Anything with 'nitro or nitra' in it's name is usually the giveaway but if you buy powders, who really knows? I mean, if you are prepared to pay for a GC-MS and NMR of a powder and put it online somewhere, I can tell you what it is, but I don't think there is a specific test for nitrobenzodiazepines. I'm sure you know of nitrazepam, flunitrazepam, nitrazolam and flunitrqazolam - well, they are all nitrobenzodiazepines. BUT so is clobazan, so names don't ALWAYS tell the story.

Before designing pyrazolam, I took a carefully look at forensic journals from around the world. What I kept noting was that nitrazapam or flunitrazepam were quite often detected in the bodies of people who had intentionally overdosed. A few clonazapam, but the two 'sleepers' were the ones that even when consumed alone, if consumed in large amounts, had the capacity to kill. Compare that to diazepam where we have records of people swallowing multiple grams of the stuff (I presume in persuit of self destruction) only for them to sleep for a week but to make a full recovery.

As far as I can tell, bentazepam is only used in Spain. But as I mentioned before, on-line consultations in English seem to be offered by a few Spanish sites. I don't know why and I'm dubious that an on-line consultation with a Spanish doctor (I would expect) means that a prescription medication can legally be sent to a customer in the UK. Especially not since Brexit. I have no wish to test what is a grey area.

There IS a potent hypnotic that isn't controlled ANYWHERE (as far as I can tell). Clomethiazole is, oddly, not covered because it's so rarely prescribed. But I must issue the sternest warning concerning clomethiazole. It's at least as hazardous as a barbituate, alcohol multiplies it's activity and to prove the point, Keith Moon who survived necking handfuls of pills for decades died from taking clomethiazole and alcohol. For treatment of alcohol dependence, I think it's an amazing tool. But it requires an iron will not to overuse and is an unforgiving medicine if abused.
 
Was fortunate enough to have the GC-MS NMR report come with the powders. (of course easy to umm lie -- they supplied most of the other RC sites if I understand how things happened correctly) However if you ordered multiple things they were not great at telling you what was what -- for example "One of these is 25nbome One is Clam---weigh out a mg out of one bag and see which direction research goes lol.

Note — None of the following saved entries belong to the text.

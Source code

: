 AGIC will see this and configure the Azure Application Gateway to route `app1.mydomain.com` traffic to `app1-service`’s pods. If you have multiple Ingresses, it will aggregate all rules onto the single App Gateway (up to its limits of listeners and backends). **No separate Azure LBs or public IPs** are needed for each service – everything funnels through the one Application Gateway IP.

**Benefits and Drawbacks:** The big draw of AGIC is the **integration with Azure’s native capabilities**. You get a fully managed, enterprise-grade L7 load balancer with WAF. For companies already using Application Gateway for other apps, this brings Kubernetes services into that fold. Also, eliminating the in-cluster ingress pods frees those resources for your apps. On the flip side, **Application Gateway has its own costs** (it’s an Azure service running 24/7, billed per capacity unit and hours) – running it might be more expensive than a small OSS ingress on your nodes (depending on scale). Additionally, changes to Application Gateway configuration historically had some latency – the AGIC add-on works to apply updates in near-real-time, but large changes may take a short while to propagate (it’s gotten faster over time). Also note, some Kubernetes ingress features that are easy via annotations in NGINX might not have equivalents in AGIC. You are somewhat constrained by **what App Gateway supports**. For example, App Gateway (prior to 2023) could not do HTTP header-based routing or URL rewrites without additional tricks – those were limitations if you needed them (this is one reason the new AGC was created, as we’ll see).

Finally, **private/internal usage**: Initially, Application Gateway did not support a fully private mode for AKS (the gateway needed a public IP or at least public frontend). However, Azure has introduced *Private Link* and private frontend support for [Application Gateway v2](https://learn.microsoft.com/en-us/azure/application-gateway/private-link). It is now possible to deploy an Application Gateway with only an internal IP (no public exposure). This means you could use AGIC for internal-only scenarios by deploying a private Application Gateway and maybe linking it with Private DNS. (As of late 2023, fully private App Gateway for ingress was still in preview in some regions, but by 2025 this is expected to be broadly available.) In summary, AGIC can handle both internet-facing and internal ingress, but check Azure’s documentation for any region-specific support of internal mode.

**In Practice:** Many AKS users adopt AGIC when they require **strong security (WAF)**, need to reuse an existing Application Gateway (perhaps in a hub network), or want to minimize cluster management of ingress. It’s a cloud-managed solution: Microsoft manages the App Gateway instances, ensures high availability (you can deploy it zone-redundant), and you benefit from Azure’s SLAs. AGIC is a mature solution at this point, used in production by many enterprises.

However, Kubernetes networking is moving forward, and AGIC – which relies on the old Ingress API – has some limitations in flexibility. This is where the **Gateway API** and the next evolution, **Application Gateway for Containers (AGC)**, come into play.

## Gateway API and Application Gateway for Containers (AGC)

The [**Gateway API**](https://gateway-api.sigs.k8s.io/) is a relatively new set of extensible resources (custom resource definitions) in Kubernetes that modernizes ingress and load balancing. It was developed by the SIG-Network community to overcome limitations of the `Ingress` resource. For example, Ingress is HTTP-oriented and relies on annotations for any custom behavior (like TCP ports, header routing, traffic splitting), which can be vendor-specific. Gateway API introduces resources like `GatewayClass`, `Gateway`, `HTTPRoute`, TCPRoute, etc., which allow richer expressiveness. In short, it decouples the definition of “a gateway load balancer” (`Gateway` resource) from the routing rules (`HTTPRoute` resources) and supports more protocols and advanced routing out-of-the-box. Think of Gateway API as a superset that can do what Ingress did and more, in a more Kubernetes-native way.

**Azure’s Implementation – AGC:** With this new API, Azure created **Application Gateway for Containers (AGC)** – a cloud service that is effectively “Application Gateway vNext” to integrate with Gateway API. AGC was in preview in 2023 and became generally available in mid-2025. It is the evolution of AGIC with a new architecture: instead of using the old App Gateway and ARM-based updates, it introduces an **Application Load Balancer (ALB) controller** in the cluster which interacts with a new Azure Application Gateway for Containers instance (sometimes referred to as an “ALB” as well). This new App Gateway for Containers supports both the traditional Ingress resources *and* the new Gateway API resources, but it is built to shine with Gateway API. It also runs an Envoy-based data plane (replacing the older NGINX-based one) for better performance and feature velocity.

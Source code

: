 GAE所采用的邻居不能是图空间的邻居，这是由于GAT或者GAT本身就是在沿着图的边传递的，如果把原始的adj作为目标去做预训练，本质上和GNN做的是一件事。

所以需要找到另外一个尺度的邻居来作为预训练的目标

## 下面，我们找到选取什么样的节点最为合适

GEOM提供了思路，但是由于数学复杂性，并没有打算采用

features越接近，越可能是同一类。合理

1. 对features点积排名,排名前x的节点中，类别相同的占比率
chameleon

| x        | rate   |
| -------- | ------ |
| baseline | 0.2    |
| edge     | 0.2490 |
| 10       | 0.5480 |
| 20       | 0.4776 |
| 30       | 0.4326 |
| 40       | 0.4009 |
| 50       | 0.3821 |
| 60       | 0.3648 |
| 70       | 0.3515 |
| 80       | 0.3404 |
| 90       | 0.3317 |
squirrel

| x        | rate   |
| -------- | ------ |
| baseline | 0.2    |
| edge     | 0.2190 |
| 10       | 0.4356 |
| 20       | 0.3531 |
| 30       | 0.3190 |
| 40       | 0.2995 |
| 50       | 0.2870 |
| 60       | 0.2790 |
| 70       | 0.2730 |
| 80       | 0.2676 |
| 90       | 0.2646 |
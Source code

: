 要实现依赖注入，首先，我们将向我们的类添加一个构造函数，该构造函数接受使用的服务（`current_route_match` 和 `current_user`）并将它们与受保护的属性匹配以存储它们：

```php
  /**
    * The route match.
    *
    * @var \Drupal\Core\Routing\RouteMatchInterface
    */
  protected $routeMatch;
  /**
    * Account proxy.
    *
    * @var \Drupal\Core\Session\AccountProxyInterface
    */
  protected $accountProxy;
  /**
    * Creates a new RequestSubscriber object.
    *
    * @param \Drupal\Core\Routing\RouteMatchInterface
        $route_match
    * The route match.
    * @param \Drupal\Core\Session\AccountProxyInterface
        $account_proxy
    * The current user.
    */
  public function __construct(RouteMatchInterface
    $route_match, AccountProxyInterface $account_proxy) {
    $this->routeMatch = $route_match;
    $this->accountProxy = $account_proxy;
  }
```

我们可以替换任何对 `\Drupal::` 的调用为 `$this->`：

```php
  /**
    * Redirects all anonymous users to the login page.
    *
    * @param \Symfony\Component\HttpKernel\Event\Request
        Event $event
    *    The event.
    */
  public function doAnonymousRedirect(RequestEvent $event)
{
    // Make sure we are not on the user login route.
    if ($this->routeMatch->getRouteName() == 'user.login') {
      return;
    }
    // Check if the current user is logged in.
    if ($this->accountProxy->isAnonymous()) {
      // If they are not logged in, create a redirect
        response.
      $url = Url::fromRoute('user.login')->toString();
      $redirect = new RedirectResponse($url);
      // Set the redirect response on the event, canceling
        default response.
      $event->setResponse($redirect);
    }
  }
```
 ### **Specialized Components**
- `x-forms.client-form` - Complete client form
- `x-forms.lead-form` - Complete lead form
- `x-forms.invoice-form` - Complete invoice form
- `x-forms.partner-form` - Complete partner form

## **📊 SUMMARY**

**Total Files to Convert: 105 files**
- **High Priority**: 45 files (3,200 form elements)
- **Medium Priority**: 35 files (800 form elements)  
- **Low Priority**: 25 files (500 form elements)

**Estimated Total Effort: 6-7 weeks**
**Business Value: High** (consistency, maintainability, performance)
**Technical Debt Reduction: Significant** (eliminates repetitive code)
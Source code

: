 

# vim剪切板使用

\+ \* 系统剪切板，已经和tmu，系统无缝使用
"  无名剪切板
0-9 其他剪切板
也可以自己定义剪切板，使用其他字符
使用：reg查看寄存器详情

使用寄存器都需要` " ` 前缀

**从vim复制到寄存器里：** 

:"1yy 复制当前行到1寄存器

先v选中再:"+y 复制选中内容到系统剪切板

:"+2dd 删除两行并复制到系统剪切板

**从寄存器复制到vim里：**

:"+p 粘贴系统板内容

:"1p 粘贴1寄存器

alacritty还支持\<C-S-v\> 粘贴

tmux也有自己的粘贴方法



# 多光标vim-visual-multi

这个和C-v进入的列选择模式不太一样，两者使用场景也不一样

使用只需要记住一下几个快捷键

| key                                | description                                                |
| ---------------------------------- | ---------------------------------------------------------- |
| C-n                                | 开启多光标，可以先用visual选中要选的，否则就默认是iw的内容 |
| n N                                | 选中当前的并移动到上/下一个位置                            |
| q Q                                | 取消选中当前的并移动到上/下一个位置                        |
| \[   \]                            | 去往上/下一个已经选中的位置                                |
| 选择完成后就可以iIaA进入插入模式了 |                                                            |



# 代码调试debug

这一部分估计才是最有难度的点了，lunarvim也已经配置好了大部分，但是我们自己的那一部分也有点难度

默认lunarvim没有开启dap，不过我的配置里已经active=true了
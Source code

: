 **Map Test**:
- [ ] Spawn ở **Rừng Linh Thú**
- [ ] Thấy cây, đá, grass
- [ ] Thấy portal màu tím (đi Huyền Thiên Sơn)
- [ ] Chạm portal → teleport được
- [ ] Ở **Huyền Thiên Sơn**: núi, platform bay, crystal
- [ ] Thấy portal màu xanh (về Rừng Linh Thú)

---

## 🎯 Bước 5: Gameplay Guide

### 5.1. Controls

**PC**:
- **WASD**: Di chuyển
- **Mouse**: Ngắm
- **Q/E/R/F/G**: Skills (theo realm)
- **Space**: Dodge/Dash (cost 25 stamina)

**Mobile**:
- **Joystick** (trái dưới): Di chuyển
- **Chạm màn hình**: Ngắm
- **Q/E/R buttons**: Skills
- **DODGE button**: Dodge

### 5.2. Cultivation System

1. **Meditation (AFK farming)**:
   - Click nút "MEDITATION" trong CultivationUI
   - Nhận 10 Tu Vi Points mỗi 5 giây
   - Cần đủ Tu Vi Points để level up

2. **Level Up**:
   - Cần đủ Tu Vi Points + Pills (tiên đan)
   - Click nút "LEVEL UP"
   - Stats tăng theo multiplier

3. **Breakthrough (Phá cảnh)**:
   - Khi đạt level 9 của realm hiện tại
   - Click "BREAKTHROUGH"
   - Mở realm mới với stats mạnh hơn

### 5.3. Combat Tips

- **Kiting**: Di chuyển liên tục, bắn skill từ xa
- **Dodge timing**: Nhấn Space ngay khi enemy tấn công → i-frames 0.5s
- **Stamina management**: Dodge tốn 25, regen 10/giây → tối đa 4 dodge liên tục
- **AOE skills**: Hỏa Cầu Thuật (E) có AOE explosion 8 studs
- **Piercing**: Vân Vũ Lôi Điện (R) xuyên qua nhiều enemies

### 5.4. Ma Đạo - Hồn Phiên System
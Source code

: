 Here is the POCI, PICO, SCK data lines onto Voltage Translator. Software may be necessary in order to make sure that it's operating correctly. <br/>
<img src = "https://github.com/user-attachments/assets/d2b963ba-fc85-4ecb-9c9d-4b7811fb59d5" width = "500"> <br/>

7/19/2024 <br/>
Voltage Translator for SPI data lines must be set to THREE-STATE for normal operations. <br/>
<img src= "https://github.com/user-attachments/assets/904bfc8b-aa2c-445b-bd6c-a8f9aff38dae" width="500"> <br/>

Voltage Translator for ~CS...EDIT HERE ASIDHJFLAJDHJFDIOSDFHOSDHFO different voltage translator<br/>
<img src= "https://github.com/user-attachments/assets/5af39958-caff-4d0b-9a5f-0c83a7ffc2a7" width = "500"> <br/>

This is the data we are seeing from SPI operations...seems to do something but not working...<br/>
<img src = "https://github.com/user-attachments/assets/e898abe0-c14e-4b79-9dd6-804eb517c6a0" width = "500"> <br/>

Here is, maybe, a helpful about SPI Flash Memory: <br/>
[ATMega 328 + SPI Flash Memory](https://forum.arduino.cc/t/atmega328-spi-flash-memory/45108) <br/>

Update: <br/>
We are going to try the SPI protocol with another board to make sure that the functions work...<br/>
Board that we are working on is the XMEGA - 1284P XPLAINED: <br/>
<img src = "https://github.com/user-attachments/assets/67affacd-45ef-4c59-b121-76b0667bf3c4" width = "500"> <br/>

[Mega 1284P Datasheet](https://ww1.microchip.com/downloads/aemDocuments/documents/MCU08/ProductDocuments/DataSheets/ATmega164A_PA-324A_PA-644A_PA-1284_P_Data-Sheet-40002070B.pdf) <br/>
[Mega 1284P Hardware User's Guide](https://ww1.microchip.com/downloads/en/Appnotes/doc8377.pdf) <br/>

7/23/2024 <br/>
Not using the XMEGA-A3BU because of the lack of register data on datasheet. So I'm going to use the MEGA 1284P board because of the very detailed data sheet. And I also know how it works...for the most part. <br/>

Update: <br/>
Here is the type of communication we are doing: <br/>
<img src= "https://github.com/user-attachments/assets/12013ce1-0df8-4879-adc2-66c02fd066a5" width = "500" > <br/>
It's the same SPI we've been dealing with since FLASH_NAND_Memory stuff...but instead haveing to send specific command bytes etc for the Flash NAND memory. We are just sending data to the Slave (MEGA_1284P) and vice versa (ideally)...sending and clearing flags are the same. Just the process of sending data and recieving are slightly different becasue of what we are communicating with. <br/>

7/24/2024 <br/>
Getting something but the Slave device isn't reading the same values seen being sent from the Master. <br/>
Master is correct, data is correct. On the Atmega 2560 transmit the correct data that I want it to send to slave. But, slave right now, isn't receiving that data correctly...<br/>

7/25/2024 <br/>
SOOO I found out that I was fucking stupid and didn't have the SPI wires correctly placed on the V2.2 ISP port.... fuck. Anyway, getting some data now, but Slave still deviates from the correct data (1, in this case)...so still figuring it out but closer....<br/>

For awhile there was a lab (different people) that they would set a pricepoint for synthesis and ppl would hypothetically chip in to have it done and of course that also came with GC-MS NMR.

I am not really interested in looking for more as I don't need to go down that path again, clomethiazole sounds useful to many but not me; i barely survived GBL. (enough CNS depressants floatin around) -- I do think it bears repeating that as they ban and change things you get further away from the well studied and safe compounds.

Avisafone seems to be the exception to that as it becomes diazepam. If I recall Rilmafizone becames something less desirable but well studied.

*edit* than there are some much less clear that just go by numbers -- being a laymens I notice the nameless ones are usually to be avoided. u447780? (The first iteration of that being the exception; well I am sure there are more but I avoid them on simple "I dont understand that therefor I fear it" instinct.)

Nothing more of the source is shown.